== What to do ==
From the data below, copy each line that includes the word "поиск".

== Records to use ==

******************************

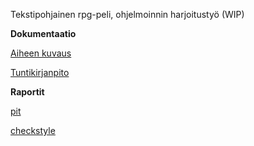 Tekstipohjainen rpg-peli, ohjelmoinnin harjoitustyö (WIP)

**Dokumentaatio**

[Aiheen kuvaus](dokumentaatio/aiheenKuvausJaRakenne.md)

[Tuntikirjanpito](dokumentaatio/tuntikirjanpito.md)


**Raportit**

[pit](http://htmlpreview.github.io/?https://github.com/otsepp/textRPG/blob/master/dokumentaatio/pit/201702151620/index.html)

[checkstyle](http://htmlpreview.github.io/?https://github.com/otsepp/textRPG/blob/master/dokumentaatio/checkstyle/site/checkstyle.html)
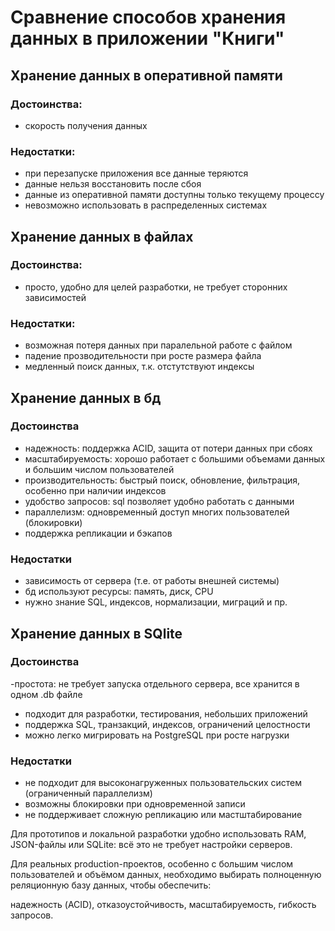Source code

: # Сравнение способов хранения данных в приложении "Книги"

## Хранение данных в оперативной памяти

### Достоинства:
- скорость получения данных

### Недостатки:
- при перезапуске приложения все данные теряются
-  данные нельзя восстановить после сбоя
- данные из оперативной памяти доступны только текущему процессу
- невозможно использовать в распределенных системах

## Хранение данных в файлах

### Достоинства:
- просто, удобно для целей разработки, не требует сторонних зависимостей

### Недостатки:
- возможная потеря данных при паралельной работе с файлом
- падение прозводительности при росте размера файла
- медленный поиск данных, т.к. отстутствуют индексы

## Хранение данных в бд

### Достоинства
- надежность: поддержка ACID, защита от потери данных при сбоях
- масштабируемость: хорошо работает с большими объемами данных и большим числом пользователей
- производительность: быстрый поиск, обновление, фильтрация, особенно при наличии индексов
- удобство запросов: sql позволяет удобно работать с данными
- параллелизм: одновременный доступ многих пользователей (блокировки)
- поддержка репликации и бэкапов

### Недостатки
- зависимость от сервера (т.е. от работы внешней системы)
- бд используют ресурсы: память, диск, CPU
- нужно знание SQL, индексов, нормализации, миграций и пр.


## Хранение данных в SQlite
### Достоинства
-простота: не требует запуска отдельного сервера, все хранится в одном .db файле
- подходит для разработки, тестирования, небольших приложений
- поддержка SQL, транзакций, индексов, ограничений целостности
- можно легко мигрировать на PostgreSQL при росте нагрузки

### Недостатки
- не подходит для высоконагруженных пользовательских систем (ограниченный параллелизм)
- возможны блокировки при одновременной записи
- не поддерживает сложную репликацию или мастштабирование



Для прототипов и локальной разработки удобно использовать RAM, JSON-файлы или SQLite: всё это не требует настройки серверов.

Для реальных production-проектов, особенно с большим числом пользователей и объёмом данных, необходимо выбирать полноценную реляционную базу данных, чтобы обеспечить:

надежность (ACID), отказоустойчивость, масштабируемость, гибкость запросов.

******************************

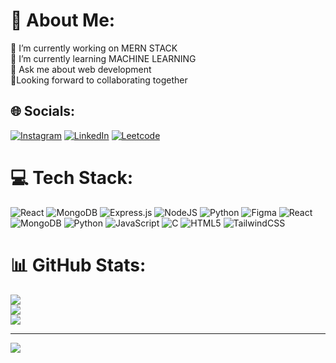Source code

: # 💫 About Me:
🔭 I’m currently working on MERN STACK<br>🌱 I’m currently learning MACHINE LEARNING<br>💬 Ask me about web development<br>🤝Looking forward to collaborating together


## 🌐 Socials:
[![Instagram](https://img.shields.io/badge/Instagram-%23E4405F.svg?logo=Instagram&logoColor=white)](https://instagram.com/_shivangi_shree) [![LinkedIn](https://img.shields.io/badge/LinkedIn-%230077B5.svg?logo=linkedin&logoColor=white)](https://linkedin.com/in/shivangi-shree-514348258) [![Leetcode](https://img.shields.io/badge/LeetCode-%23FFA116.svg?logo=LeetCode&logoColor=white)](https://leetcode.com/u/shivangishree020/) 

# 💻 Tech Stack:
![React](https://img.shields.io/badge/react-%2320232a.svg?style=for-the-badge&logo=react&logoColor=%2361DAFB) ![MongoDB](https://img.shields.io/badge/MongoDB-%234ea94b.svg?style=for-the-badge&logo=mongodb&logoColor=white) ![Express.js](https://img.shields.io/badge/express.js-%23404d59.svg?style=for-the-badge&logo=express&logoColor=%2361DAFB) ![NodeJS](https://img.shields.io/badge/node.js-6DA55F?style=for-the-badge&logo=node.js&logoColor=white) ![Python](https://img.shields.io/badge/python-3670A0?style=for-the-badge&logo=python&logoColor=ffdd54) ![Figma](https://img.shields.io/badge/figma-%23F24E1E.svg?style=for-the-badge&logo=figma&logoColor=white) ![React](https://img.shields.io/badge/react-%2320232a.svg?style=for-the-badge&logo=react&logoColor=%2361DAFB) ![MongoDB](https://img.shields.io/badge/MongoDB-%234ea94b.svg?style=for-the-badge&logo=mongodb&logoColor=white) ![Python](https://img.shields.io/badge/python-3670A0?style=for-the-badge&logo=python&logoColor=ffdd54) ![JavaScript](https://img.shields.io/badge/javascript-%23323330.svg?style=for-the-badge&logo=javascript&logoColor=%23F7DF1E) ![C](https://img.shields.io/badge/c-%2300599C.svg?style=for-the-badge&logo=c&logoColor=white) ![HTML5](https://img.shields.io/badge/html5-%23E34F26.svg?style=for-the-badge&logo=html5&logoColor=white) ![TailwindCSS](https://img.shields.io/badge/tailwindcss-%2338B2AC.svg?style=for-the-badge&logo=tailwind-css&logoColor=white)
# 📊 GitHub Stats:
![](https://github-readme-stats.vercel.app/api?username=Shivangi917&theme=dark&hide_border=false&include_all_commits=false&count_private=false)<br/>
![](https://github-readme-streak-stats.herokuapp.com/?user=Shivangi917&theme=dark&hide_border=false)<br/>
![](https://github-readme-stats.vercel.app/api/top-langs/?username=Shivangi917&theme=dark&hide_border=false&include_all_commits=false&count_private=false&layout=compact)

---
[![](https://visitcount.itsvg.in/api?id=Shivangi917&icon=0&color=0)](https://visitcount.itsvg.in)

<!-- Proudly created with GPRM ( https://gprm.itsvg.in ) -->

******************************

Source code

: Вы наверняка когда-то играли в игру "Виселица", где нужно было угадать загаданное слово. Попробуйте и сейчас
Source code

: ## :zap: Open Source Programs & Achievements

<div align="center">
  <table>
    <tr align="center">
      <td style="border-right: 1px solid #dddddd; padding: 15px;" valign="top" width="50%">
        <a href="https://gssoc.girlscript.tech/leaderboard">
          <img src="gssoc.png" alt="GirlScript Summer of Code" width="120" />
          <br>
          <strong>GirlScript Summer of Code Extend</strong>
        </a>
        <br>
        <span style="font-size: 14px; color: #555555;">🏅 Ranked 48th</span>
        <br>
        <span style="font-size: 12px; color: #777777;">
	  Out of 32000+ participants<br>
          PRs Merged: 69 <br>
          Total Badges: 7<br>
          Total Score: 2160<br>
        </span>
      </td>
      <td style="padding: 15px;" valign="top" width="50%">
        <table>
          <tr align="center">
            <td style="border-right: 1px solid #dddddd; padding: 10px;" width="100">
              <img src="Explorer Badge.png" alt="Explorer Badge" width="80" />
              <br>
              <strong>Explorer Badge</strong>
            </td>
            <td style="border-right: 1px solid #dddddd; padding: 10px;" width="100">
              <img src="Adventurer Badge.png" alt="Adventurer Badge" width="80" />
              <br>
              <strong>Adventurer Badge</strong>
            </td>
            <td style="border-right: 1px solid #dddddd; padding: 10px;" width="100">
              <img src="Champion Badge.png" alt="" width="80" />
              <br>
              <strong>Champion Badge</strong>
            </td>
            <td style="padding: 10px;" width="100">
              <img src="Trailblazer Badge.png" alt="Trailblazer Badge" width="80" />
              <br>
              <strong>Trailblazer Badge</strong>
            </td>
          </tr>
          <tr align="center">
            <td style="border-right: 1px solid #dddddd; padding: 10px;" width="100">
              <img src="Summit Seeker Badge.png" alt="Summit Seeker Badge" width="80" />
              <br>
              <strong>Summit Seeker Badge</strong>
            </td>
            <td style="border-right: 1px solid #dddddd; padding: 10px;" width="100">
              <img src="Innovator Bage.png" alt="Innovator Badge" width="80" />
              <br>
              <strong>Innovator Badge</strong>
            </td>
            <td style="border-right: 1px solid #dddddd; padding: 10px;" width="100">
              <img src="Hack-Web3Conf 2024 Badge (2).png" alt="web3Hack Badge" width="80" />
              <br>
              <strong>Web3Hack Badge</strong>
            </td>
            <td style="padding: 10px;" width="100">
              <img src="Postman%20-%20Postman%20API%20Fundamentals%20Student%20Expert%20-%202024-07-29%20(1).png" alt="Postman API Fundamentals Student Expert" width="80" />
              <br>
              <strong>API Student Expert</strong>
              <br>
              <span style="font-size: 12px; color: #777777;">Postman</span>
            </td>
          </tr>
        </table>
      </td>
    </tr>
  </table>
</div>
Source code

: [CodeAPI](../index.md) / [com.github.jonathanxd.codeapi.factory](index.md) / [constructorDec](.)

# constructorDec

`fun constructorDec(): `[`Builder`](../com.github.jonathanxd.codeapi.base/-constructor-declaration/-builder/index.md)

******************************

== Task result ==
- медленный поиск данных, т.к. отстутствуют индексы
- производительность: быстрый поиск, обновление, фильтрация, особенно при наличии индексов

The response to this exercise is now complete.